Task to carry out – Return all of the listing word for word; the pictures stay out.

[Start of Attachment]

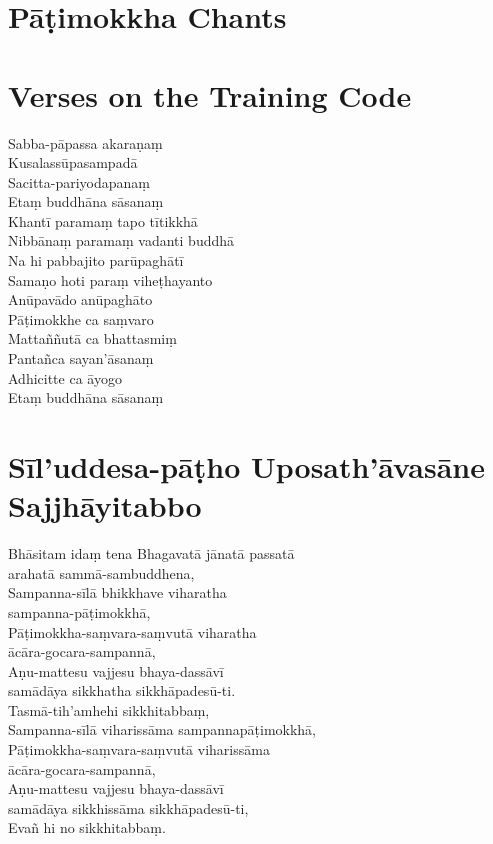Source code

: \chapter{Pāṭimokkha Chants}

\chapter{Verses on the Training Code}

\begin{leader}
\end{leader}

Sabba-pāpassa akaraṇaṃ\\
Kusalassūpasampadā\\
Sacitta-pariyodapanaṃ\\
Etaṃ buddhāna sāsanaṃ\\
Khantī paramaṃ tapo tītikkhā\\
Nibbānaṃ paramaṃ vadanti buddhā\\
Na hi pabbajito parūpaghātī\\
Samaṇo hoti paraṃ viheṭhayanto\\
Anūpavādo anūpaghāto\\
Pāṭimokkhe ca saṃvaro\\
Mattaññutā ca bhattasmiṃ\\
Pantañca sayan'āsanaṃ\\
Adhicitte ca āyogo\\
Etaṃ buddhāna sāsanaṃ

\chapter{Sīl’uddesa-pāṭho Uposath’āvasāne Sajjhāyitabbo}

Bhāsitam idaṃ tena Bhagavatā jānatā passatā\\
arahatā sammā-sambuddhena,\\
Sampanna-sīlā bhikkhave viharatha\\
sampanna-pāṭimokkhā,\\
Pāṭimokkha-saṃvara-saṃvutā viharatha\\
ācāra-gocara-sampannā,\\
Aṇu-mattesu vajjesu bhaya-dassāvī\\
samādāya sikkhatha sikkhāpadesū-ti.\\
Tasmā-tih’amhehi sikkhitabbaṃ,\\
Sampanna-sīlā viharissāma sampannapāṭimokkhā,\\
Pāṭimokkha-saṃvara-saṃvutā viharissāma\\
ācāra-gocara-sampannā,\\
Aṇu-mattesu vajjesu bhaya-dassāvī\\
samādāya sikkhissāma sikkhāpadesū-ti,\\
Evañ hi no sikkhitabbaṃ.

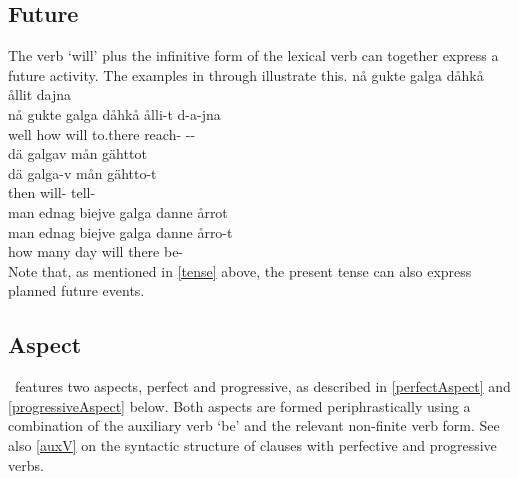 \subsection{Future}\label{futureTense}
The verb  ‘will’ plus the infinitive form of the lexical verb can together express a future activity. The examples in  through  illustrate this.
\ea\label{futureTenseEx1}%
\glll	nå gukte galga dåhkå ållit dajna\\
	nå gukte galga dåhkå ålli-t d-a-jna\\
	well how will\BS{} to.there reach- --\\\nopagebreak
{}	
\z
\ea\label{futureTenseEx2}%
\glll	dä galgav mån gähttot\\
	dä galga-v mån gähtto-t\\
	then will-  tell-\\\nopagebreak
{}	
\z
\ea\label{futureTenseEx3}%
\glll	man ednag biejve galga danne årrot\\
	man ednag biejve galga danne årro-t\\
	how many day\BS{} will\BS{} there be-\\\nopagebreak
{}	
\z
Note that, as mentioned in \SEC\ref{tense} above, the present tense can also express planned future events. 

\subsection{Aspect}\label{aspect}
\PS\ features two aspects, perfect and progressive, as described in \SEC\ref{perfectAspect} and \SEC\ref{progressiveAspect} below. Both aspects are formed periphrastically using a combination of the auxiliary verb  ‘be’ and the relevant non-finite verb form. 
See also \SEC\ref{auxV} on the syntactic structure of clauses with perfective and progressive verbs. 

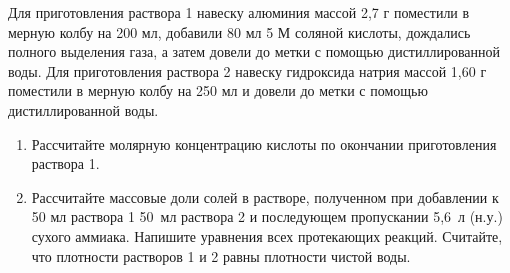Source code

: 
Для приготовления раствора 1 навеску алюминия массой 2,7 г поместили в мерную колбу на 200 мл, добавили 80 мл 5 М 
соляной кислоты, дождались полного выделения газа, а затем довели до метки с помощью дистиллированной воды. Для 
приготовления раствора 2 навеску гидроксида натрия массой 1,60 г поместили в мерную колбу на 250 мл и довели до 
метки с помощью дистиллированной воды.

\begin{enumerate}
    \item Рассчитайте молярную концентрацию кислоты по окончании приготовления раствора 1.
    \item Рассчитайте массовые доли солей в растворе, полученном при добавлении к 50 мл раствора 1 50~мл 
    раствора 2 и последующем пропускании 5,6~л (н.у.) сухого аммиака. Напишите уравнения всех протекающих реакций. 
    Считайте, что плотности растворов 1 и 2 равны плотности чистой воды.
\end{enumerate}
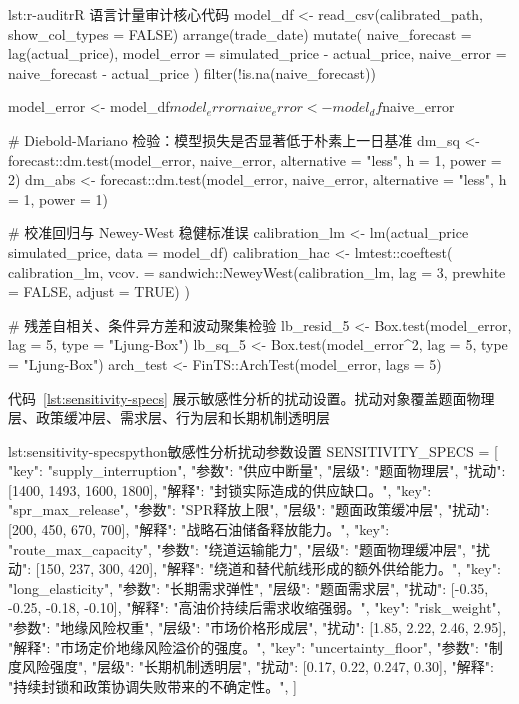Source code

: \begin{paperlisting}{lst:r-audit}{r}{R 语言计量审计核心代码}
model_df <- read_csv(calibrated_path, show_col_types = FALSE) %
  arrange(trade_date) %
  mutate(
    naive_forecast = lag(actual_price),
    model_error = simulated_price - actual_price,
    naive_error = naive_forecast - actual_price
  ) %
  filter(!is.na(naive_forecast))

model_error <- model_df$model_error
naive_error <- model_df$naive_error

# Diebold-Mariano 检验：模型损失是否显著低于朴素上一日基准
dm_sq <- forecast::dm.test(model_error, naive_error,
                           alternative = "less", h = 1, power = 2)
dm_abs <- forecast::dm.test(model_error, naive_error,
                            alternative = "less", h = 1, power = 1)

# 校准回归与 Newey-West 稳健标准误
calibration_lm <- lm(actual_price ~ simulated_price, data = model_df)
calibration_hac <- lmtest::coeftest(
  calibration_lm,
  vcov. = sandwich::NeweyWest(calibration_lm, lag = 3,
                              prewhite = FALSE, adjust = TRUE)
)

# 残差自相关、条件异方差和波动聚集检验
lb_resid_5 <- Box.test(model_error, lag = 5, type = "Ljung-Box")
lb_sq_5 <- Box.test(model_error^2, lag = 5, type = "Ljung-Box")
arch_test <- FinTS::ArchTest(model_error, lags = 5)
\end{paperlisting}

代码~\ref{lst:sensitivity-specs} 展示敏感性分析的扰动设置。扰动对象覆盖题面物理层、政策缓冲层、需求层、行为层和长期机制透明层

\begin{paperlisting}{lst:sensitivity-specs}{python}{敏感性分析扰动参数设置}
SENSITIVITY_SPECS = [
    {"key": "supply_interruption", "参数": "供应中断量",
     "层级": "题面物理层", "扰动": [1400, 1493, 1600, 1800],
     "解释": "封锁实际造成的供应缺口。"},
    {"key": "spr_max_release", "参数": "SPR释放上限",
     "层级": "题面政策缓冲层", "扰动": [200, 450, 670, 700],
     "解释": "战略石油储备释放能力。"},
    {"key": "route_max_capacity", "参数": "绕道运输能力",
     "层级": "题面物理缓冲层", "扰动": [150, 237, 300, 420],
     "解释": "绕道和替代航线形成的额外供给能力。"},
    {"key": "long_elasticity", "参数": "长期需求弹性",
     "层级": "题面需求层", "扰动": [-0.35, -0.25, -0.18, -0.10],
     "解释": "高油价持续后需求收缩强弱。"},
    {"key": "risk_weight", "参数": "地缘风险权重",
     "层级": "市场价格形成层", "扰动": [1.85, 2.22, 2.46, 2.95],
     "解释": "市场定价地缘风险溢价的强度。"},
    {"key": "uncertainty_floor", "参数": "制度风险强度",
     "层级": "长期机制透明层", "扰动": [0.17, 0.22, 0.247, 0.30],
     "解释": "持续封锁和政策协调失败带来的不确定性。"},
]
\end{paperlisting}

[End of Attachment]

Exercise output –
Source code

: \chapter{Pāṭimokkha Chants}

\chapter{Verses on the Training Code}

\begin{leader}
\end{leader}

Sabba-pāpassa akaraṇaṃ\\
Kusalassūpasampadā\\
Sacitta-pariyodapanaṃ\\
Etaṃ buddhāna sāsanaṃ\\
Khantī paramaṃ tapo tītikkhā\\
Nibbānaṃ paramaṃ vadanti buddhā\\
Na hi pabbajito parūpaghātī\\
Samaṇo hoti paraṃ viheṭhayanto\\
Anūpavādo anūpaghāto\\
Pāṭimokkhe ca saṃvaro\\
Mattaññutā ca bhattasmiṃ\\
Pantañca sayan'āsanaṃ\\
Adhicitte ca āyogo\\
Etaṃ buddhāna sāsanaṃ

\chapter{Sīl’uddesa-pāṭho Uposath’āvasāne Sajjhāyitabbo}

Bhāsitam idaṃ tena Bhagavatā jānatā passatā\\
arahatā sammā-sambuddhena,\\
Sampanna-sīlā bhikkhave viharatha\\
sampanna-pāṭimokkhā,\\
Pāṭimokkha-saṃvara-saṃvutā viharatha\\
ācāra-gocara-sampannā,\\
Aṇu-mattesu vajjesu bhaya-dassāvī\\
samādāya sikkhatha sikkhāpadesū-ti.\\
Tasmā-tih’amhehi sikkhitabbaṃ,\\
Sampanna-sīlā viharissāma sampannapāṭimokkhā,\\
Pāṭimokkha-saṃvara-saṃvutā viharissāma\\
ācāra-gocara-sampannā,\\
Aṇu-mattesu vajjesu bhaya-dassāvī\\
samādāya sikkhissāma sikkhāpadesū-ti,\\
Evañ hi no sikkhitabbaṃ.

 \subsection{Future}\label{futureTense}
The verb  ‘will’ plus the infinitive form of the lexical verb can together express a future activity. The examples in  through  illustrate this.
\ea\label{futureTenseEx1}%
\glll	nå gukte galga dåhkå ållit dajna\\
	nå gukte galga dåhkå ålli-t d-a-jna\\
	well how will\BS{} to.there reach- --\\\nopagebreak
{}	
\z
\ea\label{futureTenseEx2}%
\glll	dä galgav mån gähttot\\
	dä galga-v mån gähtto-t\\
	then will-  tell-\\\nopagebreak
{}	
\z
\ea\label{futureTenseEx3}%
\glll	man ednag biejve galga danne årrot\\
	man ednag biejve galga danne årro-t\\
	how many day\BS{} will\BS{} there be-\\\nopagebreak
{}	
\z
Note that, as mentioned in \SEC\ref{tense} above, the present tense can also express planned future events. 

\subsection{Aspect}\label{aspect}
\PS\ features two aspects, perfect and progressive, as described in \SEC\ref{perfectAspect} and \SEC\ref{progressiveAspect} below. Both aspects are formed periphrastically using a combination of the auxiliary verb  ‘be’ and the relevant non-finite verb form. 
See also \SEC\ref{auxV} on the syntactic structure of clauses with perfective and progressive verbs. 

Source code

: 
Для приготовления раствора 1 навеску алюминия массой 2,7 г поместили в мерную колбу на 200 мл, добавили 80 мл 5 М 
соляной кислоты, дождались полного выделения газа, а затем довели до метки с помощью дистиллированной воды. Для 
приготовления раствора 2 навеску гидроксида натрия массой 1,60 г поместили в мерную колбу на 250 мл и довели до 
метки с помощью дистиллированной воды.

\begin{enumerate}
    \item Рассчитайте молярную концентрацию кислоты по окончании приготовления раствора 1.
    \item Рассчитайте массовые доли солей в растворе, полученном при добавлении к 50 мл раствора 1 50~мл 
    раствора 2 и последующем пропускании 5,6~л (н.у.) сухого аммиака. Напишите уравнения всех протекающих реакций. 
    Считайте, что плотности растворов 1 и 2 равны плотности чистой воды.
\end{enumerate}
Source code

: \begin{paperlisting}{lst:r-audit}{r}{R 语言计量审计核心代码}
model_df <- read_csv(calibrated_path, show_col_types = FALSE) %
  arrange(trade_date) %
  mutate(
    naive_forecast = lag(actual_price),
    model_error = simulated_price - actual_price,
    naive_error = naive_forecast - actual_price
  ) %
  filter(!is.na(naive_forecast))

model_error <- model_df$model_error
naive_error <- model_df$naive_error

# Diebold-Mariano 检验：模型损失是否显著低于朴素上一日基准
dm_sq <- forecast::dm.test(model_error, naive_error,
                           alternative = "less", h = 1, power = 2)
dm_abs <- forecast::dm.test(model_error, naive_error,
                            alternative = "less", h = 1, power = 1)

# 校准回归与 Newey-West 稳健标准误
calibration_lm <- lm(actual_price ~ simulated_price, data = model_df)
calibration_hac <- lmtest::coeftest(
  calibration_lm,
  vcov. = sandwich::NeweyWest(calibration_lm, lag = 3,
                              prewhite = FALSE, adjust = TRUE)
)

# 残差自相关、条件异方差和波动聚集检验
lb_resid_5 <- Box.test(model_error, lag = 5, type = "Ljung-Box")
lb_sq_5 <- Box.test(model_error^2, lag = 5, type = "Ljung-Box")
arch_test <- FinTS::ArchTest(model_error, lags = 5)
\end{paperlisting}

代码~\ref{lst:sensitivity-specs} 展示敏感性分析的扰动设置。扰动对象覆盖题面物理层、政策缓冲层、需求层、行为层和长期机制透明层

\begin{paperlisting}{lst:sensitivity-specs}{python}{敏感性分析扰动参数设置}
SENSITIVITY_SPECS = [
    {"key": "supply_interruption", "参数": "供应中断量",
     "层级": "题面物理层", "扰动": [1400, 1493, 1600, 1800],
     "解释": "封锁实际造成的供应缺口。"},
    {"key": "spr_max_release", "参数": "SPR释放上限",
     "层级": "题面政策缓冲层", "扰动": [200, 450, 670, 700],
     "解释": "战略石油储备释放能力。"},
    {"key": "route_max_capacity", "参数": "绕道运输能力",
     "层级": "题面物理缓冲层", "扰动": [150, 237, 300, 420],
     "解释": "绕道和替代航线形成的额外供给能力。"},
    {"key": "long_elasticity", "参数": "长期需求弹性",
     "层级": "题面需求层", "扰动": [-0.35, -0.25, -0.18, -0.10],
     "解释": "高油价持续后需求收缩强弱。"},
    {"key": "risk_weight", "参数": "地缘风险权重",
     "层级": "市场价格形成层", "扰动": [1.85, 2.22, 2.46, 2.95],
     "解释": "市场定价地缘风险溢价的强度。"},
    {"key": "uncertainty_floor", "参数": "制度风险强度",
     "层级": "长期机制透明层", "扰动": [0.17, 0.22, 0.247, 0.30],
     "解释": "持续封锁和政策协调失败带来的不确定性。"},
]
\end{paperlisting}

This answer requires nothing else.